The main differences (from a driver point of view) are:
* DMA:
Tx and Rx descriptors have changed.
A single Tx descriptor can now reference up to 4 scatter/gather
DMA segments.
There is now a DMA ring for reporting Tx status with separate
Tx status descriptors (this ring is used to report Tx status for
all the Tx FIFOs).
Rx status descriptors are now put at the beginning of Rx buffers
and do not need to be allocated separately from buffers.
There are two Rx FIFOs (low priority and high priority) instead
of one.
* ROM:
The AR9003 family uses OTP-ROM instead of EEPROM.
Reading the ROM is totally insane since vendors can provide only
the chunks of ROM that differ from a default image (and thus the
default image has to be stored in the driver).

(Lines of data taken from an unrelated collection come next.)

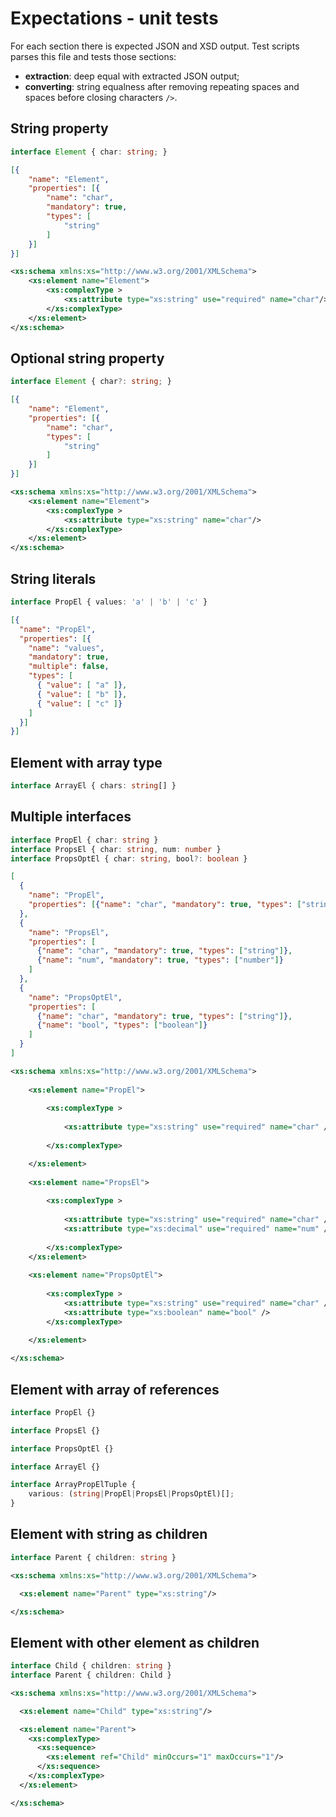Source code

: # Expectations - unit tests

For each section there is expected JSON and XSD output.
Test scripts parses this file and tests those sections:

* **extraction**: deep equal with extracted JSON output;
* **converting**: string equalness after removing repeating spaces
    and spaces before closing characters `/>`.






## String property

```ts
interface Element { char: string; }
```

```json
[{
    "name": "Element",
    "properties": [{
        "name": "char",
        "mandatory": true,
        "types": [
            "string"
        ]
    }]
}]
```

```xsd
<xs:schema xmlns:xs="http://www.w3.org/2001/XMLSchema"> 
    <xs:element name="Element"> 
        <xs:complexType > 
            <xs:attribute type="xs:string" use="required" name="char"/> 
        </xs:complexType> 
    </xs:element> 
</xs:schema>
```






## Optional string property

```ts
interface Element { char?: string; }
```

```json
[{
    "name": "Element",
    "properties": [{
        "name": "char",
        "types": [
            "string"
        ]
    }]
}]
```

```xsd
<xs:schema xmlns:xs="http://www.w3.org/2001/XMLSchema"> 
    <xs:element name="Element"> 
        <xs:complexType > 
            <xs:attribute type="xs:string" name="char"/> 
        </xs:complexType> 
    </xs:element> 
</xs:schema>
```






## String literals

```ts
interface PropEl { values: 'a' | 'b' | 'c' }
```

```json
[{
  "name": "PropEl",
  "properties": [{
    "name": "values",
    "mandatory": true,
    "multiple": false,
    "types": [
      { "value": [ "a" ]},
      { "value": [ "b" ]},
      { "value": [ "c" ]}
    ]
  }]
}]
```






## Element with array type

```ts
interface ArrayEl { chars: string[] }
```






## Multiple interfaces

```ts
interface PropEl { char: string }
interface PropsEl { char: string, num: number }
interface PropsOptEl { char: string, bool?: boolean }
```

```json
[
  {
    "name": "PropEl",
    "properties": [{"name": "char", "mandatory": true, "types": ["string"]}]
  },
  {
    "name": "PropsEl",
    "properties": [
      {"name": "char", "mandatory": true, "types": ["string"]},
      {"name": "num", "mandatory": true, "types": ["number"]}
    ]
  },
  {
    "name": "PropsOptEl",
    "properties": [
      {"name": "char", "mandatory": true, "types": ["string"]},
      {"name": "bool", "types": ["boolean"]}
    ]
  }
]
```

```xsd
<xs:schema xmlns:xs="http://www.w3.org/2001/XMLSchema">
  
    <xs:element name="PropEl">
      
        <xs:complexType >
          
            <xs:attribute type="xs:string" use="required" name="char" />
        
        </xs:complexType>

    </xs:element>
    
    <xs:element name="PropsEl">
      
        <xs:complexType >
          
            <xs:attribute type="xs:string" use="required" name="char" />
            <xs:attribute type="xs:decimal" use="required" name="num" />
    
        </xs:complexType>
    </xs:element>
    
    <xs:element name="PropsOptEl">
      
        <xs:complexType >      
            <xs:attribute type="xs:string" use="required" name="char" />
            <xs:attribute type="xs:boolean" name="bool" />
        </xs:complexType>

    </xs:element>
    
</xs:schema>
```






## Element with array of references

```ts
interface PropEl {}

interface PropsEl {}

interface PropsOptEl {}

interface ArrayEl {}

interface ArrayPropElTuple {
    various: (string|PropEl|PropsEl|PropsOptEl)[];
}
```






## Element with string as children

```ts
interface Parent { children: string }
```

```xsd
<xs:schema xmlns:xs="http://www.w3.org/2001/XMLSchema">

  <xs:element name="Parent" type="xs:string"/>

</xs:schema>
```

## Element with other element as children

```ts
interface Child { children: string }
interface Parent { children: Child }
```

```xsd
<xs:schema xmlns:xs="http://www.w3.org/2001/XMLSchema">

  <xs:element name="Child" type="xs:string"/>

  <xs:element name="Parent">
    <xs:complexType>
      <xs:sequence>
        <xs:element ref="Child" minOccurs="1" maxOccurs="1"/>
      </xs:sequence>
    </xs:complexType>
  </xs:element>

</xs:schema>
```
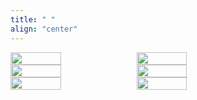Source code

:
 ```yaml
---
title: " "
align: "center"
---
```


<style>

    .pic-container {
        display: flex;
        flex-wrap: wrap;
    }
    .pic-container img {
        width: 40%;
    }

</style>

<div class="pic-container">
<img src="https://static.zhaomeicheng.com//2020-12-26 08.20.38 2.jpg" />
<img src="https://static.zhaomeicheng.com//2020-07-26 03.47.58 1.jpg" />
<img src="https://static.zhaomeicheng.com//2020-10-24 02.22.29 2.jpg" />
<img src="https://static.zhaomeicheng.com//2020-07-07 09.34.07 1__01.jpg" />
<img src="https://static.zhaomeicheng.com//2020-07-26 03.49.34 1.jpg" />
<img src="https://static.zhaomeicheng.com//2020-06-05 01.31.05 1.jpg" />
</div>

This is referenced as "compressed ROM" in the Linux driver, though
there is no real compression involved, at least for the moment.
* PHY registers:
All PHY registers have changed.
Some registers offsets do not fit on 16 bits anymore, but
since they are 32-bit aligned, we can still make them fit on
16 bits to save .rodata space in initialization tables.
* MAC registers:
Some MAC registers offsets have changed (GPIO, interrupt masks)
which is quite annoying (though ~98% remain the same.)
* Initialization values:
Initialization values are now split in mac/soc/bb/radio blocks
and pre/core/post phases in the Linux driver. I have chosen to
not go that road and merge these blocks in modal and non-modal
initialization values (similar to the other families).
The initialization order remains exactly the same as the Linux
driver though.
To manage these differences, I have split athn.c in two backends:
ar5008.c contains the bits that are specific to the AR5008,
AR9001 and AR9002 families (used by ar5416.c, ar9280.c,
ar9285.c and ar9287.c) and that were previously in athn.c.
ar9003.c contains the bits that are specific to the new
AR9003 family (used by ar9380.c only for now.)
I have introduced a thin hardware abstraction layer (actually
a set of pointers to functions) that is used in athn.c.
My intent is to keep this abstraction layer as thin as possible
and not to create another ugly pile of abstraction layers a la
MadWifi.
I think I've managed to keep things sane, probably at the expense
of duplicating some code in both ar5008.c and ar9003.c, but at
least we do not have to dig through layers and layers of virtual
descriptors to figure out what is mapped to the hardware.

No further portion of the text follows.